Declining Profit Margins, Recession & Breaking the Code of Effective Demand
By way of a video from Boom Bust (the best show for economics news), Barclays says that the 60 basis point drop in corporate profit margins in the S&P500 over the last 12 months is a sign that we are heading toward a recession. (see 22:30 minute point of video.)
The Barclays’ message coincides exactly with the principle of Effective Demand that profit margins maximize when real GDP hits the effective demand limit. Real GDP hit the effective demand limit in 3rd quarter 2014 as seen in the following graph when the plot almost hit zero on the y-axis. That was 12 months ago.
If the economy does head toward a recession now, the economy will have acted precisely according to the principle of profits maximizing at the Effective Demand limit.
So far the pieces of the puzzle for the business cycle’s end are falling into place nicely.

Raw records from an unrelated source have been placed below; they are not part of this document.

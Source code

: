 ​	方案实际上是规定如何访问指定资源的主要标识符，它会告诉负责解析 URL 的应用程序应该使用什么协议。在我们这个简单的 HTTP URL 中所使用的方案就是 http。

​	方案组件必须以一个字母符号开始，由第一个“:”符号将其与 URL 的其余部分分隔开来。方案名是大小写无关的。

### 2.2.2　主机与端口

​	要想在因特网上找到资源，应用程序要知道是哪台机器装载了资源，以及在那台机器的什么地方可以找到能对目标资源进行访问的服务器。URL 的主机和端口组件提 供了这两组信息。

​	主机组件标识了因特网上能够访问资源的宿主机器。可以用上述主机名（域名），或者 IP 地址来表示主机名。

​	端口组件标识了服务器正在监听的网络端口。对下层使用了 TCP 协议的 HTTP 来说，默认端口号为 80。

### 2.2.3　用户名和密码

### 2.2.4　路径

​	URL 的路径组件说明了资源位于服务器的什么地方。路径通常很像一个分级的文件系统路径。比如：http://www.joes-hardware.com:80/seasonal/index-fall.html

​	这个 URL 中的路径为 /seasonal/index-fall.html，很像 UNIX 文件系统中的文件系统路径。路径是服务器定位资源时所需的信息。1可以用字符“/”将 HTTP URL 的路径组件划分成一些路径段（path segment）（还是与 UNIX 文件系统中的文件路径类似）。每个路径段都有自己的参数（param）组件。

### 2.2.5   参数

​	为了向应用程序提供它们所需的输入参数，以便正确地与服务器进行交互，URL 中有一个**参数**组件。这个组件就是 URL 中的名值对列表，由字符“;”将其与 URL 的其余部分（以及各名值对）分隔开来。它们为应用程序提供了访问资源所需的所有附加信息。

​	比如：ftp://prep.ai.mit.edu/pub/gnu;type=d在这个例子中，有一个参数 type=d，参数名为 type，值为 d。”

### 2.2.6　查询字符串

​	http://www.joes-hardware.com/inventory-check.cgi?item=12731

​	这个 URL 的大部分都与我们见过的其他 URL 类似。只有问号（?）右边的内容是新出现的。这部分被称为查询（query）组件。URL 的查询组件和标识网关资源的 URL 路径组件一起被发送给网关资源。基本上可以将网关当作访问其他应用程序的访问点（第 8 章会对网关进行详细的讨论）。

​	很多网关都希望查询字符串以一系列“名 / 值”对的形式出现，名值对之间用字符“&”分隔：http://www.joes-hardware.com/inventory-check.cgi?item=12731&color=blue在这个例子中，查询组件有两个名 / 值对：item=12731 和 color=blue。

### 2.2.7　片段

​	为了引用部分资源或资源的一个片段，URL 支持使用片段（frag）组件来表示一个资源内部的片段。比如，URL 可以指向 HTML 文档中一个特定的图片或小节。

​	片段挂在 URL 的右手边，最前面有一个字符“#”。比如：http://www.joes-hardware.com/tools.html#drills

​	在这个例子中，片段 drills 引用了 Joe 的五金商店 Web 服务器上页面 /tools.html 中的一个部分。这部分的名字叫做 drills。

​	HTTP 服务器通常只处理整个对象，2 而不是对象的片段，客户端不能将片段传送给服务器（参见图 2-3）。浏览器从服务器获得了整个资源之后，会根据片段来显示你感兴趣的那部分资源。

But more time is needed to be sure that the code of effective demand has been broken. How will the economy behave now as it heads toward a recession?
Note: In the video, they compare now to 1985 when profit margins also fell 60 basis points but there was no recession. In the graph above, you can see that the economy was not near the effective demand limit (zero on the y-axis) in 1985. So I would tend to say that a recession will occur this time because the economy hit the effective demand limit already. Time will tell…
Defining Effective Demand as Keynes saw it. Effective Demand blog. 6/12/2014
I make domestic profits a function of the spread between unit labor costs and prices in the nonfarm business sector.
Currently, the y/y change in unit labor costs is 1.7% while the deflator is up 1.0%. This 0.7 % negative spread between costs and prices gives the same forecast for earnings as your model.
You got it… look at this formula…
labor share = unit labor costs/(1+inflation)
So we’re back to labor share as a determinate of profit margin.